De commissie is dan ook van oordeel dat de arts niet heeft voldaan aan het vereiste om ten minste één andere, onafhankelijke arts te raadplegen, die de patiënt heeft gezien en schriftelijk zijn oordeel heeft gegeven over de zorgvuldigheidseisen.

Overige zorgvuldigheidseisen
Na het bestuderen van het dossier is de commissie tot de conclusie gekomen dat aan de overige zorgvuldigheidseisen is voldaan en dat die geen nadere motivering behoeven.
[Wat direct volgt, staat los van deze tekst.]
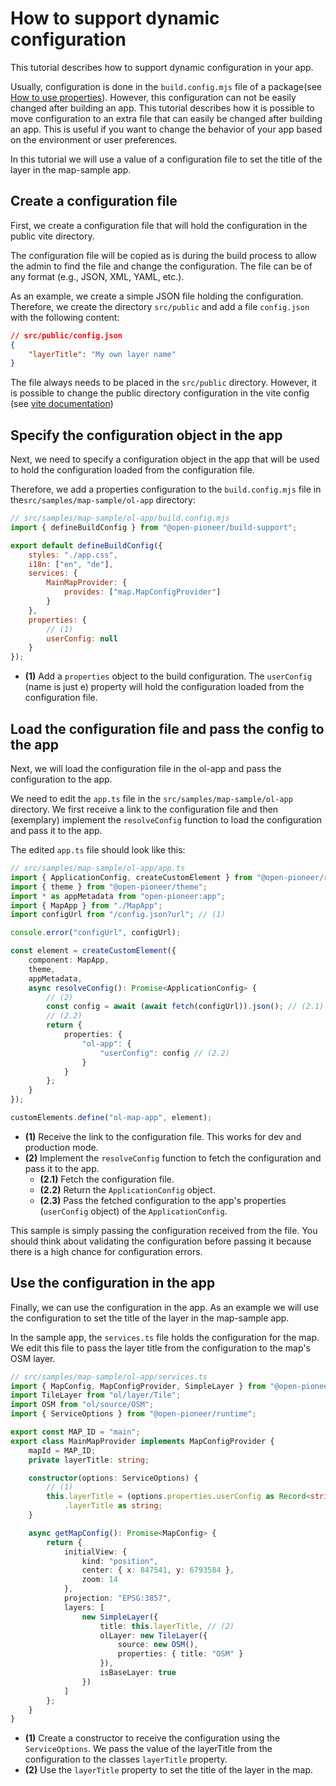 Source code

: # How to support dynamic configuration

This tutorial describes how to support dynamic configuration in your app.

Usually, configuration is done in the `build.config.mjs` file of a package(see
[How to use properties](./HowToUseProperties.md)).
However, this configuration can not be easily changed after building an app.
This tutorial describes how it is possible to move configuration to an extra file that can easily be
changed after building an app. This is useful if you want to change the behavior of your app based
on the environment or user preferences.

In this tutorial we will use a value of a configuration file to set the title of the layer in the
map-sample app.

## Create a configuration file

First, we create a configuration file that will hold the configuration in the public vite directory.

The configuration file will be copied as is during the build process to allow the admin
to find the file and change the configuration. The file can be of any format (e.g., JSON, XML, YAML, etc.).

As an example, we create a simple JSON file holding the configuration. Therefore, we create the directory
`src/public` and add a file `config.json` with the following content:

```json
// src/public/config.json
{
    "layerTitle": "My own layer name"
}
```

The file always needs to be placed in the `src/public` directory. However, it is possible to change the public
directory configuration in the vite config (see [vite documentation](https://vite.dev/config/shared-options.html#publicdir))

## Specify the configuration object in the app

Next, we need to specify a configuration object in the app that will be used to hold the configuration loaded
from the configuration file.

Therefore, we add a properties configuration to the `build.config.mjs` file in the`src/samples/map-sample/ol-app`
directory:

```js
// src/samples/map-sample/ol-app/build.config.mjs
import { defineBuildConfig } from "@open-pioneer/build-support";

export default defineBuildConfig({
    styles: "./app.css",
    i18n: ["en", "de"],
    services: {
        MainMapProvider: {
            provides: ["map.MapConfigProvider"]
        }
    },
    properties: {
        // (1)
        userConfig: null
    }
});
```

-   **(1)** Add a `properties` object to the build configuration. The `userConfig` (name is just e) property
    will hold the configuration loaded from the configuration file.

## Load the configuration file and pass the config to the app

Next, we will load the configuration file in the ol-app and pass the configuration to the app.

We need to edit the `app.ts` file in the `src/samples/map-sample/ol-app` directory.
We first receive a link to the configuration file and then (exemplary) implement the
`resolveConfig` function to load the configuration and pass it to the app.

The edited `app.ts` file should look like this:

```ts
// src/samples/map-sample/ol-app/app.ts
import { ApplicationConfig, createCustomElement } from "@open-pioneer/runtime";
import { theme } from "@open-pioneer/theme";
import * as appMetadata from "open-pioneer:app";
import { MapApp } from "./MapApp";
import configUrl from "/config.json?url"; // (1)

console.error("configUrl", configUrl);

const element = createCustomElement({
    component: MapApp,
    theme,
    appMetadata,
    async resolveConfig(): Promise<ApplicationConfig> {
        // (2)
        const config = await (await fetch(configUrl)).json(); // (2.1)
        // (2.2)
        return {
            properties: {
                "ol-app": {
                    "userConfig": config // (2.2)
                }
            }
        };
    }
});

customElements.define("ol-map-app", element);
```

-   **(1)** Receive the link to the configuration file. This works for dev and production mode.
-   **(2)** Implement the `resolveConfig` function to fetch the configuration and pass it to the app.
    -   **(2.1)** Fetch the configuration file.
    -   **(2.2)** Return the `ApplicationConfig` object.
    -   **(2.3)** Pass the fetched configuration to the app's properties (`userConfig` object) of the
        `ApplicationConfig`.

This sample is simply passing the configuration received from the file. You should think about
validating the configuration before passing it because there is a high chance for configuration
errors.

## Use the configuration in the app

Finally, we can use the configuration in the app.
As an example we will use the configuration to set the title of the layer in the map-sample app.

In the sample app, the `services.ts` file holds the configuration for the map.
We edit this file to pass the layer title from the configuration to the map's OSM layer.

```ts
// src/samples/map-sample/ol-app/services.ts
import { MapConfig, MapConfigProvider, SimpleLayer } from "@open-pioneer/map";
import TileLayer from "ol/layer/Tile";
import OSM from "ol/source/OSM";
import { ServiceOptions } from "@open-pioneer/runtime";

export const MAP_ID = "main";
export class MainMapProvider implements MapConfigProvider {
    mapId = MAP_ID;
    private layerTitle: string;

    constructor(options: ServiceOptions) {
        // (1)
        this.layerTitle = (options.properties.userConfig as Record<string, unknown>)
            .layerTitle as string;
    }

    async getMapConfig(): Promise<MapConfig> {
        return {
            initialView: {
                kind: "position",
                center: { x: 847541, y: 6793584 },
                zoom: 14
            },
            projection: "EPSG:3857",
            layers: [
                new SimpleLayer({
                    title: this.layerTitle, // (2)
                    olLayer: new TileLayer({
                        source: new OSM(),
                        properties: { title: "OSM" }
                    }),
                    isBaseLayer: true
                })
            ]
        };
    }
}
```

-   **(1)** Create a constructor to receive the configuration using the `ServiceOptions`. We
    pass the value of the layerTitle from the configuration to the classes `layerTitle` property.
-   **(2)** Use the `layerTitle` property to set the title of the layer in the map.
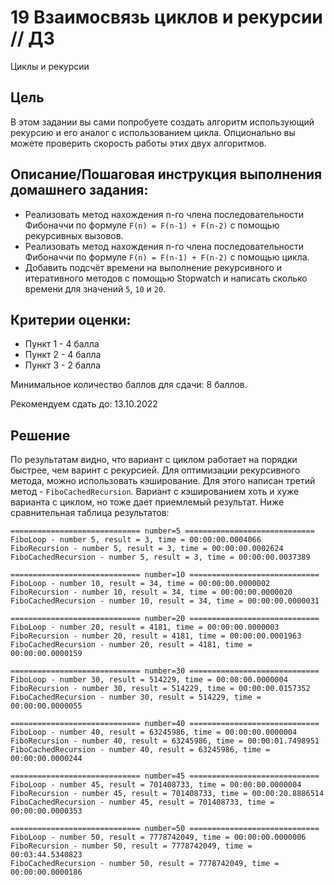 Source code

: # 19 Взаимосвязь циклов и рекурсии // ДЗ

Циклы и рекурсии

## Цель
В этом задании вы сами попробуете создать алгоритм использующий рекурсию и его аналог с использованием цикла. Опционально вы можете проверить скорость работы этих двух алгоритмов.

## Описание/Пошаговая инструкция выполнения домашнего задания:
* Реализовать метод нахождения n-го члена последовательности Фибоначчи по формуле `F(n) = F(n-1) + F(n-2)` с помощью рекурсивных вызовов.
* Реализовать метод нахождения n-го члена последовательности Фибоначчи по формуле `F(n) = F(n-1) + F(n-2)` с помощью цикла.
* Добавить подсчёт времени на выполнение рекурсивного и итеративного методов с помощью Stopwatch и написать сколько времени для значений `5`, `10` и `20`.

## Критерии оценки:
* Пункт 1 - 4 балла
* Пункт 2 - 4 балла
* Пункт 3 - 2 балла

Минимальное количество баллов для сдачи: 8 баллов.

Рекомендуем сдать до: 13.10.2022

## Решение

По результатам видно, что вариант с циклом работает на порядки быстрее, чем варинт с рекурсией. Для оптимизации рекурсивного метода, можно использовать кэширование. Для этого написан третий метод - `FiboCachedRecursion`. Вариант с кэшированием хоть и хуже варианта с циклом, но тоже дает приемлемый результат. Ниже сравнительная таблица результатов:

```
============================= number=5 =============================
FiboLoop - number 5, result = 3, time = 00:00:00.0004066
FiboRecursion - number 5, result = 3, time = 00:00:00.0002624
FiboCachedRecursion - number 5, result = 3, time = 00:00:00.0037389

============================= number=10 =============================
FiboLoop - number 10, result = 34, time = 00:00:00.0000002
FiboRecursion - number 10, result = 34, time = 00:00:00.0000020
FiboCachedRecursion - number 10, result = 34, time = 00:00:00.0000031

============================= number=20 =============================
FiboLoop - number 20, result = 4181, time = 00:00:00.0000003
FiboRecursion - number 20, result = 4181, time = 00:00:00.0001963
FiboCachedRecursion - number 20, result = 4181, time = 00:00:00.0000159

============================= number=30 =============================
FiboLoop - number 30, result = 514229, time = 00:00:00.0000004
FiboRecursion - number 30, result = 514229, time = 00:00:00.0157352
FiboCachedRecursion - number 30, result = 514229, time = 00:00:00.0000055

============================= number=40 =============================
FiboLoop - number 40, result = 63245986, time = 00:00:00.0000004
FiboRecursion - number 40, result = 63245986, time = 00:00:01.7498951
FiboCachedRecursion - number 40, result = 63245986, time = 00:00:00.0000244

============================= number=45 =============================
FiboLoop - number 45, result = 701408733, time = 00:00:00.0000004
FiboRecursion - number 45, result = 701408733, time = 00:00:20.8886514
FiboCachedRecursion - number 45, result = 701408733, time = 00:00:00.0000353

============================= number=50 =============================
FiboLoop - number 50, result = 7778742049, time = 00:00:00.0000006
FiboRecursion - number 50, result = 7778742049, time = 00:03:44.5340823
FiboCachedRecursion - number 50, result = 7778742049, time = 00:00:00.0000186
```
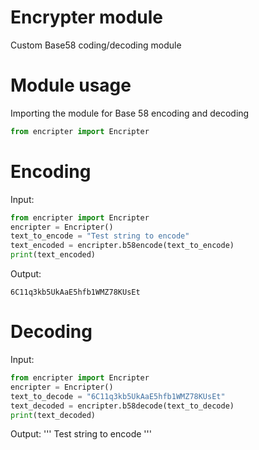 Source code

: # Encrypter module

Custom Base58 coding/decoding module

# Module usage

Importing the module for Base 58 encoding and decoding
```python
from encripter import Encripter
```

# Encoding
Input:
```python
from encripter import Encripter
encripter = Encripter()
text_to_encode = "Test string to encode"
text_encoded = encripter.b58encode(text_to_encode)
print(text_encoded)
```

Output:
```
6C11q3kb5UkAaE5hfb1WMZ78KUsEt
```


# Decoding
Input:
```python
from encripter import Encripter
encripter = Encripter()
text_to_decode = "6C11q3kb5UkAaE5hfb1WMZ78KUsEt"
text_decoded = encripter.b58decode(text_to_decode)
print(text_decoded)
```

Output:
'''
Test string to encode
'''
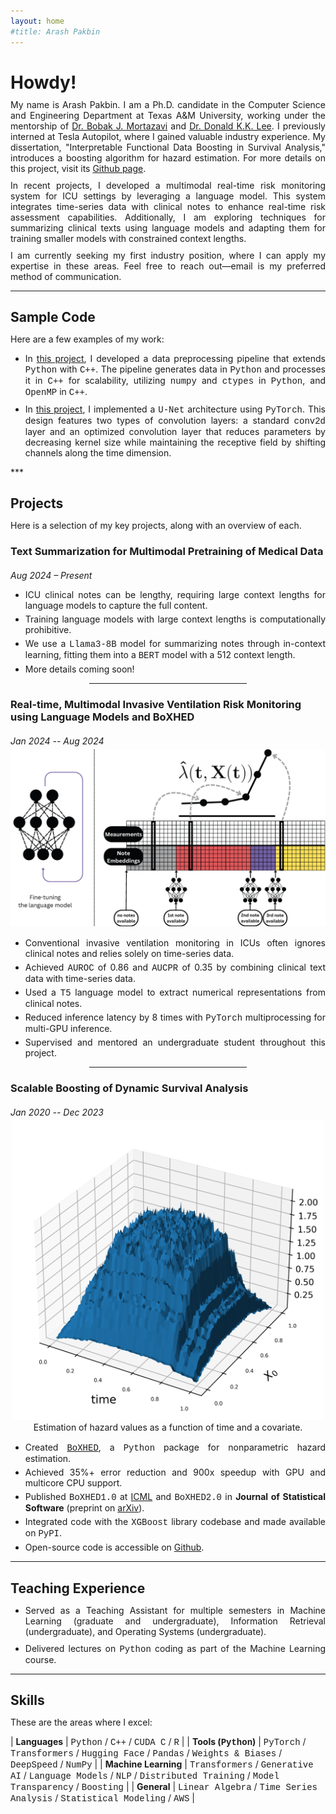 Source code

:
 ```yaml
---
layout: home
#title: Arash Pakbin
---
```

<h1 style="margin-bottom: 10px;">Howdy!</h1>

<div style="text-align: justify;margin-bottom: 10px;"> My name is Arash Pakbin. I am a Ph.D. candidate in the Computer Science and Engineering Department at Texas A&M University, working under the mentorship of <a href="https://engineering.tamu.edu/cse/profiles/mortazavi-bobak.html">Dr. Bobak J. Mortazavi</a> and <a href="https://goizueta.emory.edu/faculty/profiles/donald-lee">Dr. Donald K.K. Lee</a>. I previously interned at Tesla Autopilot, where I gained valuable industry experience. My dissertation, "Interpretable Functional Data Boosting in Survival Analysis," introduces a boosting algorithm for hazard estimation. For more details on this project, visit its <a href="https://github.com/BoXHED/BoXHED2.0">Github page</a>.</div>


<div style="text-align: justify;margin-bottom: 10px;"> In recent projects, I developed a multimodal real-time risk monitoring system for ICU settings by leveraging a language model. This system integrates time-series data with clinical notes to enhance real-time risk assessment capabilities. Additionally, I am exploring techniques for summarizing clinical texts using language models and adapting them for training smaller models with constrained context lengths.</div>

<div style="text-align: justify;margin-bottom: 10px;"> I am currently seeking my first industry position, where I can apply my expertise in these areas. Feel free to reach out—email is my preferred method of communication.</div>


***

<h2 style="margin-bottom: 10px;">Sample Code</h2>

<p style="margin-bottom: 10px;">Here are a few examples of my work:</p>

<ul>
  <li style="text-align: justify;margin-bottom: 10px;">In <a href="https://github.com/BoXHED/BoXHED2.0-source-code/tree/master/packages/boxhed_prep/boxhed_prep">this project</a>, I developed a data preprocessing pipeline that extends <span style="font-family: Courier New;">Python</span> with <span style="font-family: Courier New;">C++</span>. The pipeline generates data in <span style="font-family: Courier New;">Python</span> and processes it in <span style="font-family: Courier New;">C++</span> for scalability, utilizing <span style="font-family: Courier New;">numpy</span> and <span style="font-family: Courier New;">ctypes</span> in <span style="font-family: Courier New;">Python</span>, and <span style="font-family: Courier New;">OpenMP</span> in <span style="font-family: Courier New;">C++</span>.</li>
  <li style="text-align: justify;margin-bottom: 10px;">In <a href="https://github.com/apakbin/UNET-Implementation">this project</a>, I implemented a <span style="font-family: Courier New;">U-Net</span> architecture using <span style="font-family: Courier New;">PyTorch</span>. This design features two types of convolution layers: a standard <span style="font-family: Courier New;">conv2d</span> layer and an optimized convolution layer that reduces parameters by decreasing kernel size while maintaining the receptive field by shifting channels along the time dimension.
</li>
</ul>
***

<h2 style="margin-bottom: 10px;">Projects</h2>

Here is a selection of my key projects, along with an overview of each.

<h3 style="margin-bottom: 0px;">Text Summarization for Multimodal Pretraining of Medical Data</h3>
<h6 style="margin-bottom: 5px;">Aug 2024 – Present</h6>
<ul>
  <li style="text-align: justify;margin-bottom: 5px;">ICU clinical notes can be lengthy, requiring large context lengths for language models to capture the full content.</li>
  <li style="text-align: justify;margin-bottom: 5px;">Training language models with large context lengths is computationally prohibitive.</li>
  <li style="text-align: justify;margin-bottom: 5px;">We use a <span style="font-family: Courier New;">Llama3-8B</span> model for summarizing notes through in-context learning, fitting them into a <span style="font-family: Courier New;">BERT</span> model with a 512 context length.</li>
  <li style="text-align: justify;margin-bottom: 5px;">More details coming soon!</li>
</ul>

<hr style="width:50%; margin-left:25% !important; margin-right:25% !important;" />

<h3 style="margin-bottom: 0px;">Real-time, Multimodal Invasive Ventilation Risk Monitoring using Language Models and BoXHED</h3>
<h6 style="margin-bottom: 5px;">Jan 2024 -- Aug 2024</h6>
<div style="text-align: center; margin-bottom: 15px;">
        <img src="/assets/figs/mmb.png" width="600" height="auto" class="center">
</div>
<ul>
  <li style="text-align: justify;margin-bottom: 5px;">Conventional invasive ventilation monitoring in ICUs often ignores clinical notes and relies solely on time-series data.</li>
  <li style="text-align: justify;margin-bottom: 5px;">Achieved <span style="font-family: Courier New;">AUROC</span> of 0.86 and <span style="font-family: Courier New;">AUCPR</span> of 0.35 by combining clinical text data with time-series data.</li>
  <li style="text-align: justify;margin-bottom: 5px;">Used a <span style="font-family: Courier New;">T5</span> language model to extract numerical representations from clinical notes.</li>
  <li style="text-align: justify;margin-bottom: 5px;">Reduced inference latency by 8 times with <span style="font-family: Courier New;">PyTorch</span> multiprocessing for multi-GPU inference.</li>
  <li style="text-align: justify;margin-bottom: 5px;">Supervised and mentored an undergraduate student throughout this project.</li>
</ul>

<hr style="width:50%; margin-left:25% !important; margin-right:25% !important;" />

<h3 style="margin-bottom: 0px;">Scalable Boosting of Dynamic Survival Analysis</h3>
<h6 style="margin-bottom: 5px;">Jan 2020 -- Dec 2023</h6>
<div style="text-align: center; margin-bottom: 15px;">
  <img src="/assets/figs/hazard.png" width="500" height="auto" class="center" />
  <figcaption>Estimation of hazard values as a function of time and a covariate.</figcaption>
</div>
<ul>
  <li style="text-align: justify;margin-bottom: 5px;">Created <span style="font-family: Courier New;"><a href="https://github.com/BoXHED/BoXHED2.0">BoXHED</a></span>, a <span style="font-family: Courier New;">Python</span> package for nonparametric hazard estimation.</li>
  <li style="text-align: justify;margin-bottom: 5px;">Achieved 35%+ error reduction and 900x speedup with GPU and multicore CPU support.</li>
  <li style="text-align: justify;margin-bottom: 5px;">Published <span style="font-family: Courier New;">BoXHED1.0</span> at <a href="http://proceedings.mlr.press/v119/wang20o/wang20o.pdf">ICML</a> and <span style="font-family: Courier New;">BoXHED2.0</span> in <strong>Journal of Statistical Software</strong> (preprint on <a href="https://arxiv.org/abs/2103.12591">arXiv</a>).</li>
  <li style="text-align: justify;margin-bottom: 5px;">Integrated code with the <span style="font-family: Courier New;">XGBoost</span> library codebase and made available on <span style="font-family: Courier New;">PyPI</span>.</li>
  <li style="text-align: justify;margin-bottom: 5px;">Open-source code is accessible on <a href="https://github.com/BoXHED/BoXHED2.0-source-code">Github</a>.</li>
</ul>

***

<h2 style="margin-bottom: 10px;">Teaching Experience</h2>

<ul>
  <li style="text-align: justify;margin-bottom: 10px;">Served as a Teaching Assistant for multiple semesters in Machine Learning (graduate and undergraduate), Information Retrieval (undergraduate), and Operating Systems (undergraduate).</li>
  <li style="text-align: justify;margin-bottom: 10px;"> Delivered lectures on <span style="font-family: Courier New;">Python</span> coding as part of the Machine Learning course.</li>
</ul>

***

<h2 style="margin-bottom: 10px;">Skills</h2>

<p style="margin-bottom: 10px;">These are the areas where I excel:</p>

| **Languages**         | <span style="font-family: Courier New;">Python</span> / <span style="font-family: Courier New;">C++</span> / <span style="font-family: Courier New;">CUDA C</span> / <span style="font-family: Courier New;">R</span> |
| **Tools (<span style="font-family: Courier New;">Python</span>)**    | <span style="font-family: Courier New;">PyTorch</span> / <span style="font-family: Courier New;">Transformers</span> / <span style="font-family: Courier New;">Hugging Face</span> / <span style="font-family: Courier New;">Pandas</span> / <span style="font-family: Courier New;">Weights & Biases</span> / <span style="font-family: Courier New;">DeepSpeed</span> / <span style="font-family: Courier New;">NumPy</span> |
| **Machine Learning**  | <span style="font-family: Courier New;">Transformers</span> / <span style="font-family: Courier New;">Generative AI</span> / <span style="font-family: Courier New;">Language Models</span> / <span style="font-family: Courier New;">NLP</span> / <span style="font-family: Courier New;">Distributed Training</span> / <span style="font-family: Courier New;">Model Transparency</span> / <span style="font-family: Courier New;">Boosting</span> |
| **General**           | <span style="font-family: Courier New;">Linear Algebra</span> / <span style="font-family: Courier New;">Time Series Analysis</span> / <span style="font-family: Courier New;">Statistical Modeling</span> / <span style="font-family: Courier New;">AWS</span> |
De commissie is van oordeel dat de arts tot de overtuiging kon komen dat er sprake was van een vrijwillig en weloverwogen verzoek van patiënt en van uitzichtloos en ondraaglijk lijden. De arts heeft patiënt voldoende voorgelicht over de situatie waarin hij zich bevond en over zijn vooruitzichten. De arts kon met patiënt tot de overtuiging komen dat er voor de situatie waarin hij zich bevond geen redelijke andere oplossing was. De arts heeft de hulp bij zelfdoding medisch zorgvuldig uitgevoerd.

Beslissing

De arts heeft niet gehandeld overeenkomstig de zorgvuldigheidseisen bedoeld in artikel 2, eerste lid onder e, Wtl, in de zin dat hij geen onafhankelijke arts heeft geraadpleegd.

De arts heeft wel gehandeld overeenkomstig de overige zorgvuldigheidseisen bedoeld in artikel 2, eerste lid, Wtl.